**TASK DESCRIPTION:** Could you copy every line from the material below in which "BaseModel" appears?

**DATASET EXCERPTS:**
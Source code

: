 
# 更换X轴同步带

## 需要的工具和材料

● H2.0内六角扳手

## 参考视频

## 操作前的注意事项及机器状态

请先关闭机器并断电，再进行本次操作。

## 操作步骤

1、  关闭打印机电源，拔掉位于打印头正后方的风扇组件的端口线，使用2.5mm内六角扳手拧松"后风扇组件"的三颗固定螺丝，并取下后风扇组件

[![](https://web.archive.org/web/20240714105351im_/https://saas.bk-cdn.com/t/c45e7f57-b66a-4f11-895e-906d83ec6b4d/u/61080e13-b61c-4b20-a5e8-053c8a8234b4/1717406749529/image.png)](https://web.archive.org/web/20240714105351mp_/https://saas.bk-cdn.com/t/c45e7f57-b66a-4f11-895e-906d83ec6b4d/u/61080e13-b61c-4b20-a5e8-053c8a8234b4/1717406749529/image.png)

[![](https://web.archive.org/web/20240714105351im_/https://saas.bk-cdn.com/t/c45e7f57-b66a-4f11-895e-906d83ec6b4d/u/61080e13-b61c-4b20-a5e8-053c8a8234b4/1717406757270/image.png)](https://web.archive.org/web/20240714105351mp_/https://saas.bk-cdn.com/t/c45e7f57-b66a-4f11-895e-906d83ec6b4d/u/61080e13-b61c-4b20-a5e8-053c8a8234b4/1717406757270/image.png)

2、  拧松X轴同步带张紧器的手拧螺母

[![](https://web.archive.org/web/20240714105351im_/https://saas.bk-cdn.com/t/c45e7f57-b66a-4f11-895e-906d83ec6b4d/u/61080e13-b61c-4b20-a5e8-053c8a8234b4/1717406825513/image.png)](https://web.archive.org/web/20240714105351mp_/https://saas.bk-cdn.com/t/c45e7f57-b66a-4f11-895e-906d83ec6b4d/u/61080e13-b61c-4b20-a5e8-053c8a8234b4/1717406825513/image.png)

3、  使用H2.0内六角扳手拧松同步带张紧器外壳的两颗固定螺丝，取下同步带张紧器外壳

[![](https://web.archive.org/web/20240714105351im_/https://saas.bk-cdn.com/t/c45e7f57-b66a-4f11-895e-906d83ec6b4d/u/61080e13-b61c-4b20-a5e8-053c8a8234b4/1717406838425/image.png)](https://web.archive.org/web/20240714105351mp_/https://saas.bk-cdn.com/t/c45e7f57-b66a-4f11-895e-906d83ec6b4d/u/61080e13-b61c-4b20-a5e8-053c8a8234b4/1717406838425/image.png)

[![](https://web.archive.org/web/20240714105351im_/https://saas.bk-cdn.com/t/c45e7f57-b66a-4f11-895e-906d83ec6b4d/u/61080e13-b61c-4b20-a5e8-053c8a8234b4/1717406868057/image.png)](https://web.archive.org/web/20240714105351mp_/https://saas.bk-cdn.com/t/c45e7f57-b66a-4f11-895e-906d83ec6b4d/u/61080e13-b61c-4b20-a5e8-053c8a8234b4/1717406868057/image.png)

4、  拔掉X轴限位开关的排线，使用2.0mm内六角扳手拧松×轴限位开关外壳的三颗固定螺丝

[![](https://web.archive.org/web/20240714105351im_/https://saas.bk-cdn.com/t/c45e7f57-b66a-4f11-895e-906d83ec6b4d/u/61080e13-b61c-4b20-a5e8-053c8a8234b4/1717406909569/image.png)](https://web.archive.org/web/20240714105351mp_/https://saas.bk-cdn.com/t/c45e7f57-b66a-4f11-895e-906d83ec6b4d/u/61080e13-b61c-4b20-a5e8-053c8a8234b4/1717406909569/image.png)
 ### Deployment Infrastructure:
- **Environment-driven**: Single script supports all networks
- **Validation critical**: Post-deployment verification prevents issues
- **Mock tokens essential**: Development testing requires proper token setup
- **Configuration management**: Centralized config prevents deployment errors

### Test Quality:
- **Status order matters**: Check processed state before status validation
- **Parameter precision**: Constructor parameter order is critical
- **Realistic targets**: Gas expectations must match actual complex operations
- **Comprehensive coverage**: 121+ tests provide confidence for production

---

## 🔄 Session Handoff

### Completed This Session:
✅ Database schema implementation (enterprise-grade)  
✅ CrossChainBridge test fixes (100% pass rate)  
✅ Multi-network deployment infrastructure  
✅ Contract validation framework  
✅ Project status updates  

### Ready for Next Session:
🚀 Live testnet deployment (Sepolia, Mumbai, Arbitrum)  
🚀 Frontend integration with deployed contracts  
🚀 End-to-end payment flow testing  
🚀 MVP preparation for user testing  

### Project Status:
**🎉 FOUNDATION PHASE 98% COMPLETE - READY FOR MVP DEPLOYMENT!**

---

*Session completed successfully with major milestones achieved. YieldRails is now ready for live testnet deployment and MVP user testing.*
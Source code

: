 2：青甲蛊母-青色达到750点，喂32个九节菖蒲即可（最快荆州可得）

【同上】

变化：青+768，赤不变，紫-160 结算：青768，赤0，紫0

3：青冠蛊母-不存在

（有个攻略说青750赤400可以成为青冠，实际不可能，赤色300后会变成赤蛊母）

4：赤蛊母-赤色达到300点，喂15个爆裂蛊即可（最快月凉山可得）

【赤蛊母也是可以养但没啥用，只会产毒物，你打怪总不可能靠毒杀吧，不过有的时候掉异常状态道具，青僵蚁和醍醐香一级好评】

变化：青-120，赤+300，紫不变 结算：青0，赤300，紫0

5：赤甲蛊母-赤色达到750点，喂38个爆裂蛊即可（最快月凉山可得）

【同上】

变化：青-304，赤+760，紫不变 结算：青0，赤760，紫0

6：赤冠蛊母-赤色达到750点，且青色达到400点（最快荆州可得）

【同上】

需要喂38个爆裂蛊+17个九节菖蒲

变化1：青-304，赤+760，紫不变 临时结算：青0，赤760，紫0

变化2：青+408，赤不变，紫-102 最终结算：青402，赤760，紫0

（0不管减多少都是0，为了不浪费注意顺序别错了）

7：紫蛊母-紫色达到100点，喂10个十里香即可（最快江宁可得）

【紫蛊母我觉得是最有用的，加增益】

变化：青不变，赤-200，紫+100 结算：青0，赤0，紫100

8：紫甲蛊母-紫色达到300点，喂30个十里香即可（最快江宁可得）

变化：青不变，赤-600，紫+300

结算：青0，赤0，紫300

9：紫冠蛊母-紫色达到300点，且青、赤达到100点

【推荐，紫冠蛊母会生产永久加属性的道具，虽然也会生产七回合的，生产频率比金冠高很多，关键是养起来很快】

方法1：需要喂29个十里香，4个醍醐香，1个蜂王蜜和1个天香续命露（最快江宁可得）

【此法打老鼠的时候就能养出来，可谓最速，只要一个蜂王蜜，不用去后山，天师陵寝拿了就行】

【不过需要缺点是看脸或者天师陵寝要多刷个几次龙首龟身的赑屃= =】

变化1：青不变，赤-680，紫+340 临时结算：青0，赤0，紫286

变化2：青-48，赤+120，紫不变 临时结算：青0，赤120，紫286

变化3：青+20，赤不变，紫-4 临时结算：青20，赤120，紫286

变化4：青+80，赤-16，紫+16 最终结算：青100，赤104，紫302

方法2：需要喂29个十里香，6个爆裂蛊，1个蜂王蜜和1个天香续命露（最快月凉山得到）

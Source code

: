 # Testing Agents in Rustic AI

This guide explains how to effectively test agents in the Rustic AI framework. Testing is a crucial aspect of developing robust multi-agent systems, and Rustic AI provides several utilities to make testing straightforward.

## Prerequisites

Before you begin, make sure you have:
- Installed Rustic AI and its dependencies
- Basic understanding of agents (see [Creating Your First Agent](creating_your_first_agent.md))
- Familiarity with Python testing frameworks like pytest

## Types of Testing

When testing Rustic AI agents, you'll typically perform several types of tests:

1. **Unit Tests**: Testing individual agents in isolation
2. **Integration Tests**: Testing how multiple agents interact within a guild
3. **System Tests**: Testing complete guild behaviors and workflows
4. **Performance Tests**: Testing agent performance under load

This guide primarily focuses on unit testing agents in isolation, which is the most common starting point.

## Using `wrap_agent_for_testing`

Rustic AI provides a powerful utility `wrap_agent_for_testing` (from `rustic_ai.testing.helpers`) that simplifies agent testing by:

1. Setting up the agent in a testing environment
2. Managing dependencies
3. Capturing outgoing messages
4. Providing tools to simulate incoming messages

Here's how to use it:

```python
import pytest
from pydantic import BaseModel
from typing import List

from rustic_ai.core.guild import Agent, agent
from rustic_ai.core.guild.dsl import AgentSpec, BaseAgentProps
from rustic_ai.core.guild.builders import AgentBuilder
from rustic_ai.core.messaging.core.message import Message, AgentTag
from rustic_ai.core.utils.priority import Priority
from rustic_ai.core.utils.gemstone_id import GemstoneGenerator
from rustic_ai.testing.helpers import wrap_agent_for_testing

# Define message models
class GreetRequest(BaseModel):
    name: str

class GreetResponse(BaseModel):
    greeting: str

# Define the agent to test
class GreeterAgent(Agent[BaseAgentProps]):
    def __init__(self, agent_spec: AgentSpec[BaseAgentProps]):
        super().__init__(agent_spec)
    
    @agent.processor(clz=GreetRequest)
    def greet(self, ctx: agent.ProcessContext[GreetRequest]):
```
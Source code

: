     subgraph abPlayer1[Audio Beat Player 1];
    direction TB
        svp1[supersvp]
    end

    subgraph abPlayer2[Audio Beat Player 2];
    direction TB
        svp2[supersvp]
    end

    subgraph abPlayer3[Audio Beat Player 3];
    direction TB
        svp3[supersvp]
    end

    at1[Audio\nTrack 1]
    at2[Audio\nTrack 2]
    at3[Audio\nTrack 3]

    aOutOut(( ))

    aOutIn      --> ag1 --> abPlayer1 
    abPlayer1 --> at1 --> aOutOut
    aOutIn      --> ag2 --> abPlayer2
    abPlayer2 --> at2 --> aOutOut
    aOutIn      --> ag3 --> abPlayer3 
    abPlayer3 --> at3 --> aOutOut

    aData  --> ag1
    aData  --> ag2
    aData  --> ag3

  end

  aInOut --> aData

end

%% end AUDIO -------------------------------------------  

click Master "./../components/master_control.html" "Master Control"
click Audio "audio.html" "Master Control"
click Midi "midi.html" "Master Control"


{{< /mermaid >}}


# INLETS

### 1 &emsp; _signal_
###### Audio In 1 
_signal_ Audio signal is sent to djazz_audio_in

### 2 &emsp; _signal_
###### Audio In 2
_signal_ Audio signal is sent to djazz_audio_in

**RESPONSE FOR THIS EXERCISE:**
from pydantic import BaseModel
class GreetRequest(BaseModel):
class GreetResponse(BaseModel):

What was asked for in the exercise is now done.